Lene è riservata. Non vuole parlare dei testi, sa che c'è troppo di sè là dentro. Si copre le spalle discutendo placida di musica, schermando domande intime con la gioia di aver realizzato il disco che sognava. La bambina di Tromsø che nel 1999 sbalordì il mondo con il suo dolce folkpop interrompe il silenzio prolungato con il secondo lavoro in studio. Nel frattempo si è trasferita dal circolo polare artico alla capitale Oslo, ha rifiatato dopo la girandola di fama e impegni che stava sbocconcellando il suo corpicino esile, ed ha completato una maturazione artistica evidente sin dal primo pezzo.

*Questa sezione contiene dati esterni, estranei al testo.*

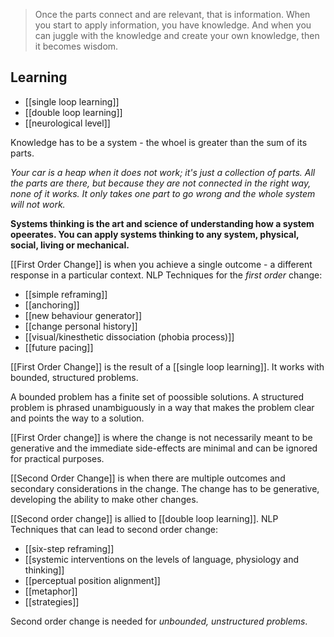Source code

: > Once the parts connect and are relevant, that is information. When you start to apply information, you have knowledge. And when you can juggle with the knowledge and create your own knowledge, then it becomes wisdom.

## Learning
- [[single loop learning]]
- [[double loop learning]]
- [[neurological level]]

Knowledge has to be a system - the whoel is greater than the sum of its parts.

*Your car is a heap when it does not work; it's just a collection of parts. All the parts are there, but because they are not connected in the right way, none of it works. It only takes one part to go wrong and the whole system will not work.*

**Systems thinking is the art and science of understanding how a system opeerates. You can apply systems thinking to any system, physical, social, living or mechanical.**

[[First Order Change]] is when you achieve a single outcome - a different response in a particular context. NLP Techniques for the *first order* change:
- [[simple reframing]]
- [[anchoring]]
- [[new behaviour generator]]
- [[change personal history]]
- [[visual/kinesthetic dissociation (phobia process)]]
- [[future pacing]]

[[First Order Change]] is the result of a [[single loop learning]]. It works with bounded, structured problems. 

A bounded problem has a finite set of poossible solutions.
A structured problem is phrased unambiguously in a way that makes the problem clear and points the way to a solution.

[[First Order change]] is where the change is not necessarily meant to be generative and the immediate side-effects are minimal and can be ignored for practical purposes.

[[Second Order Change]] is when there are multiple outcomes and secondary considerations in the change. The change has to be generative, developing the ability to make other changes.

[[Second order change]] is allied to [[double loop learning]]. NLP Techniques that can lead to second order change: 
* [[six-step reframing]]
* [[systemic interventions on the levels of language, physiology and thinking]]
* [[perceptual position alignment]]
* [[metaphor]]
* [[strategies]]

Second order change is needed for *unbounded, unstructured problems*.

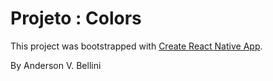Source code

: # Projeto : Colors

This project was bootstrapped with [Create React Native App](https://github.com/react-community/create-react-native-app).

By Anderson V. Bellini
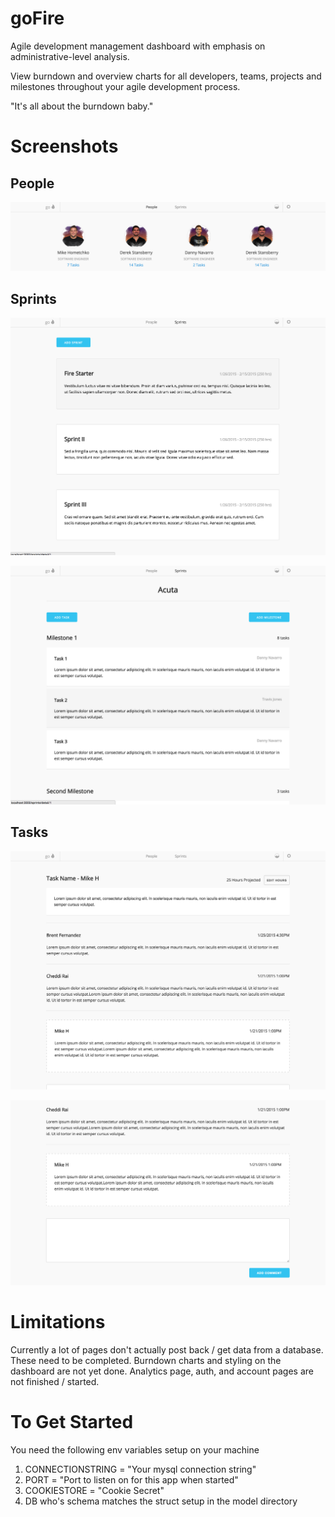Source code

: # goFire

Agile development management dashboard with emphasis on administrative-level analysis.

View burndown and overview charts for all developers, teams, projects and milestones throughout your agile development process.

"It's all about the burndown baby."


# Screenshots

## People

![alt tag](https://raw.githubusercontent.com/gophergala/goFire/master/galainfo/people.png)

## Sprints

![alt tag](https://raw.githubusercontent.com/gophergala/goFire/master/galainfo/sprints.png)

![alt tag](https://raw.githubusercontent.com/gophergala/goFire/master/galainfo/sprintdetail.png)

## Tasks

![alt tag](https://raw.githubusercontent.com/gophergala/goFire/master/galainfo/taskview.png)

![alt tag](https://raw.githubusercontent.com/gophergala/goFire/master/galainfo/taskcomment.png)


# Limitations

Currently a lot of pages don't actually post back / get data from a database. These need to be completed. Burndown charts and styling on the dashboard are not yet done. Analytics page, auth, and account pages are not finished / started.

# To Get Started

You need the following env variables setup on your machine

1. CONNECTIONSTRING = "Your mysql connection string"
2. PORT = "Port to listen on for this app when started"
3. COOKIESTORE = "Cookie Secret"
4. DB who's schema matches the struct setup in the model directory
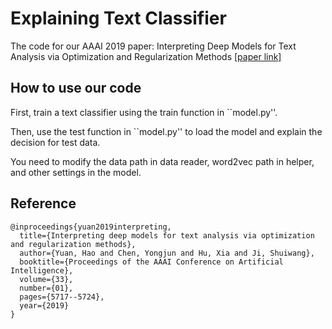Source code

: # Explaining Text Classifier

The code for our AAAI 2019 paper:  Interpreting Deep Models for Text Analysis via Optimization and Regularization Methods [[paper link]](https://ojs.aaai.org//index.php/AAAI/article/view/4517)

## How to use our code

First, train a text classifier using the train function in ``model.py''. 

Then, use the test function in ``model.py'' to load the model and explain the decision for test data. 

You need to modify the data path in data reader, word2vec path in helper, and other settings in the model.  

Reference
---------

    @inproceedings{yuan2019interpreting,
      title={Interpreting deep models for text analysis via optimization and regularization methods},
      author={Yuan, Hao and Chen, Yongjun and Hu, Xia and Ji, Shuiwang},
      booktitle={Proceedings of the AAAI Conference on Artificial Intelligence},
      volume={33},
      number={01},
      pages={5717--5724},
      year={2019}
    }



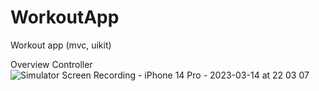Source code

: # WorkoutApp
Workout app (mvc, uikit) 

Overview Controller
![Simulator Screen Recording - iPhone 14 Pro - 2023-03-14 at 22 03 07](https://user-images.githubusercontent.com/75887552/225065213-d8ba695d-1489-4afd-9a33-fe317c1d5d83.gif)

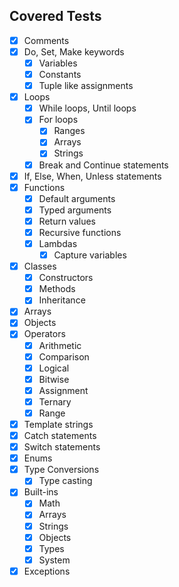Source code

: ## Covered Tests

- [x] Comments
- [x] Do, Set, Make keywords
    - [x] Variables
    - [x] Constants
    - [x] Tuple like assignments
- [x] Loops
    - [x] While loops, Until loops
    - [x] For loops
        - [x] Ranges
        - [x] Arrays
        - [x] Strings
    - [x] Break and Continue statements
- [x] If, Else, When, Unless statements
- [x] Functions
    - [x] Default arguments
    - [x] Typed arguments
    - [x] Return values
    - [X] Recursive functions
    - [x] Lambdas
        - [x] Capture variables
- [x] Classes
    - [x] Constructors
    - [x] Methods
    - [x] Inheritance
- [x] Arrays
- [x] Objects
- [x] Operators
    - [x] Arithmetic
    - [x] Comparison
    - [x] Logical
    - [x] Bitwise
    - [x] Assignment
    - [x] Ternary
    - [x] Range
- [x] Template strings
- [x] Catch statements
- [x] Switch statements
- [x] Enums
- [x] Type Conversions
    - [x] Type casting
- [x] Built-ins
    - [x] Math
    - [x] Arrays
    - [x] Strings
    - [x] Objects
    - [x] Types
    - [x] System
- [x] Exceptions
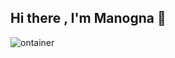 ## Hi there , I'm Manogna 👋

<!--
**Manu270/Manu270** is a ✨ _special_ ✨ repository because its `README.md` (this file) appears on your GitHub profile.

Here are some ideas to get you started:

- 🔭 I’m currently working on ...
- 🌱 I’m currently learning ...
- 👯 I’m looking to collaborate on ...
- 🤔 I’m looking for help with ...
- 💬 Ask me about ...
- 📫 How to reach me: ...
- 😄 Pronouns: ...
- ⚡ Fun fact: ...
-->
![ontainer](https://github.com/user-attachments/assets/7ad15b9a-e41b-4b50-9eeb-1dc9fac9f010)

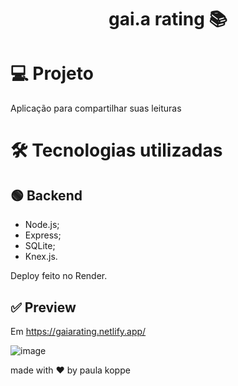 <h1 align="center"> gai.a rating 📚 </h1>

# 💻 Projeto

Aplicação para compartilhar suas leituras

# 🛠️ Tecnologias utilizadas

## 🟢 Backend

- Node.js;
- Express;
- SQLite;
- Knex.js.

Deploy feito no Render.

## ✅ Preview

Em https://gaiarating.netlify.app/

![image](https://github.com/paulakoppe/gai.arating_backend/assets/125672956/11f0e7df-dea7-42b6-a5a7-45fb92174052)


made with ♥ by paula koppe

Lene, al primo ascolto di Another Day balza all'orecchio la maturità del tuo songwriting rispetto al primo album.
Non c'è dubbio. Sono cresciuta, sono maturata sia come essere umano che come musicista. Ho meno foga di fare subito, mi prendo i miei tempi. Questa caratteristica penso sia chiara nel disco. Non credo sia il tipo di album che catturi al primo ascolto.
Delle prime cinque canzoni infatti nessuna ha quella struttura così facile e orecchiabile di Unforgivable Sinner e Sitting Down Here.
Tutte le canzoni del disco sono comunque dolci e godibili. Certo, è vero che c'è una vena di malinconia che compare un pò in tutte, ma non per questo definirei Another Day un disco triste. Sai, quando mi siedo con la mia chitarra a comporre musica sono normalmente di umore malinconico e naturalmente questo influenza la musica che andrò a comporre.
I testi sono molto introspettivi, c'è molto di te in questi brani.
Ho affrontato un periodo burrascoso, pieno di impegni. Mi sono trovata catapultata dal banco di scuola al mondo senza nemmeno accorgermene. Quando Playing My Game iniziò a vendere ovunque ci fu un momento in cui pensavo di aver perso il controllo sulla mia vita. Ho sentito quasi il bisogno di staccare, di cercare di ritornare alla naturalezza con cui quelle canzoni erano state concepite.
Tagliare fuori il clamore?
E avere il tempo di fare la mia musica. Di concentrarmi sul disco e sulla mia chitarra. In un attimo di tranquillità a casa è nata My Love, molto bluesy e dimessa. Mi sono messa a fare musica per passare gli inverni riempiendo la casa di calore e anche ora cerco di non dimenticarmelo mai.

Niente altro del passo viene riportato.